* [Exercise directions]
The answer must be every line below that holds the word "outcomes".

Collected data
-=-=-=-=-

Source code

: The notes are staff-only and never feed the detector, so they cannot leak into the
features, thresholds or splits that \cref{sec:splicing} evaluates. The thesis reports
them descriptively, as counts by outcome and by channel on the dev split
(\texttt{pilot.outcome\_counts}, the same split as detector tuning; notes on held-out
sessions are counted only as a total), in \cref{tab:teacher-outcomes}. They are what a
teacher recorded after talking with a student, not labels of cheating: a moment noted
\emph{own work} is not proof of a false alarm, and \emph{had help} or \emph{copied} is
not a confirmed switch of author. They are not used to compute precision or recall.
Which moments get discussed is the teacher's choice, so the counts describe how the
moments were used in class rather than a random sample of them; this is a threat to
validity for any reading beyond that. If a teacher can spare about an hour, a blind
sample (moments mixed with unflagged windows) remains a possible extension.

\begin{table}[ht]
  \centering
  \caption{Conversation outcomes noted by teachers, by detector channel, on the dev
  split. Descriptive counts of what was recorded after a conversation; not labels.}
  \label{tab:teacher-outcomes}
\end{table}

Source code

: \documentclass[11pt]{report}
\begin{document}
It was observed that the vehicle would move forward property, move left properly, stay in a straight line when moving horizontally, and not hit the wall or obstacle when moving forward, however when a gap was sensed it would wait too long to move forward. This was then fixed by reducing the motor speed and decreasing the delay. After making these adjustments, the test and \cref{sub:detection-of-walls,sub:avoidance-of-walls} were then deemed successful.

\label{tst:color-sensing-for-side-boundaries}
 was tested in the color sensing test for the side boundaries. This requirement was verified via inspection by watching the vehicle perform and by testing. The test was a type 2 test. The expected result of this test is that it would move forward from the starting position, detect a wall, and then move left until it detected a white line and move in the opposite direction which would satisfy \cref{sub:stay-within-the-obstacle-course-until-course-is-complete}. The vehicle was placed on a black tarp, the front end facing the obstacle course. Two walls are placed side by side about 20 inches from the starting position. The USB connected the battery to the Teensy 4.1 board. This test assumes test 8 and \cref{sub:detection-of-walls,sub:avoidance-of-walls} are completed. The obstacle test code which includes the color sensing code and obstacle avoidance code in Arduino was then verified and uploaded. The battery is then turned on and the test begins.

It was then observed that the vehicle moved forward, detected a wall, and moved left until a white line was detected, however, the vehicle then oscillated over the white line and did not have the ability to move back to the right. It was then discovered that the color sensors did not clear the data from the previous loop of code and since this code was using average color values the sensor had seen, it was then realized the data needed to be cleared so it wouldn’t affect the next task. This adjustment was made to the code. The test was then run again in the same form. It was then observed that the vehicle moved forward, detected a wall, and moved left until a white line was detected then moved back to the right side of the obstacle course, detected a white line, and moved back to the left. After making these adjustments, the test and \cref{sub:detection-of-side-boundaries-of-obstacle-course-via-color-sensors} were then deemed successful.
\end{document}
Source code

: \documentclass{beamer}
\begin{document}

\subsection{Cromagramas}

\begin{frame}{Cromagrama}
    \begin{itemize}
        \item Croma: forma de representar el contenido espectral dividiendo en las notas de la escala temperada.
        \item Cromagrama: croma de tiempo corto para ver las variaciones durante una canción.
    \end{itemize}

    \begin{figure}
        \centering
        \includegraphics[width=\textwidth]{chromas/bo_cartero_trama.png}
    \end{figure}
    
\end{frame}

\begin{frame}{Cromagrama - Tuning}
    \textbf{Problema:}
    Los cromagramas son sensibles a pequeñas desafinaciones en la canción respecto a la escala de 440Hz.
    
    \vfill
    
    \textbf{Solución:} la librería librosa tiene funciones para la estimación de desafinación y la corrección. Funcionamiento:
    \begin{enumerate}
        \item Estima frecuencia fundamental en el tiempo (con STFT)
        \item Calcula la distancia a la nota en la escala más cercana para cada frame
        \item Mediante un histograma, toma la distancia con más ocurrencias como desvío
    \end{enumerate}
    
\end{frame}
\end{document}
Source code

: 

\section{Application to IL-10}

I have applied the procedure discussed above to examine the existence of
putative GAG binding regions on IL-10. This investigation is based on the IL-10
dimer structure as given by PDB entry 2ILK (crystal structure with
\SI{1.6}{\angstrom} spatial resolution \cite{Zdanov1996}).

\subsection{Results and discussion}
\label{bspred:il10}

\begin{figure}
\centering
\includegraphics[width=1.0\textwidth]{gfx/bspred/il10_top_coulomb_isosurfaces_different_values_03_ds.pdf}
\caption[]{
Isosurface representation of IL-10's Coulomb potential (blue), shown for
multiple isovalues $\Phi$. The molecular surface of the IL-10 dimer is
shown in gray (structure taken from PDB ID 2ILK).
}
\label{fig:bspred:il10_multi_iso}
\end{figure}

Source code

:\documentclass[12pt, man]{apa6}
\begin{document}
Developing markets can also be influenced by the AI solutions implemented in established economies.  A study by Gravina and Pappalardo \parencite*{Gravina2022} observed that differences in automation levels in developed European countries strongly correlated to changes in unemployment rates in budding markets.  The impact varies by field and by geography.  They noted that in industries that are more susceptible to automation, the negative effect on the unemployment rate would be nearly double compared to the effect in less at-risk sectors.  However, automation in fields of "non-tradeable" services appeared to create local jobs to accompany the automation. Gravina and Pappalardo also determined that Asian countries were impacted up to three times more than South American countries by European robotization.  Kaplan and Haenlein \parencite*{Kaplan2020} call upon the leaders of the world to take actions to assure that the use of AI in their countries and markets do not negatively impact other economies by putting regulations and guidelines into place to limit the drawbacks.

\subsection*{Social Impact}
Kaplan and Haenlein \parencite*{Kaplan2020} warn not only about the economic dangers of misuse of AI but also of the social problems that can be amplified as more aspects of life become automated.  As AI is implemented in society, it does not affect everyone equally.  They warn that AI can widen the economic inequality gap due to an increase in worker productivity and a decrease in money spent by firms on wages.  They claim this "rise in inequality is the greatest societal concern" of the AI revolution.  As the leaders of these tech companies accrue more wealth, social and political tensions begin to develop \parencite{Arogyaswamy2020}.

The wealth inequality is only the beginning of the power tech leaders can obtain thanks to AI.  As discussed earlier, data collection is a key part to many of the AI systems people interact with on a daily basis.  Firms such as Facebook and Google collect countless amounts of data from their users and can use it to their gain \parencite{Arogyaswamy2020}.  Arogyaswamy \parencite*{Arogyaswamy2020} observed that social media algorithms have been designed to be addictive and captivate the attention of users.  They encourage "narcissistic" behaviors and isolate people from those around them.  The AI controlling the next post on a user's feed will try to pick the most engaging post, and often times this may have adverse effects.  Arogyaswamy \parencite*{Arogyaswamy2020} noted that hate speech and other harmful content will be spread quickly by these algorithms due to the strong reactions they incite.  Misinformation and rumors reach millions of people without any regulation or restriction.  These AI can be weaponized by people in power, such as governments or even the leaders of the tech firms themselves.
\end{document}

-=-=-=-=-

* [Task output]
sessions are counted only as a total), in \cref{tab:teacher-outcomes}. They are what a
  \caption{Conversation outcomes noted by teachers, by detector channel, on the dev
  \label{tab:teacher-outcomes}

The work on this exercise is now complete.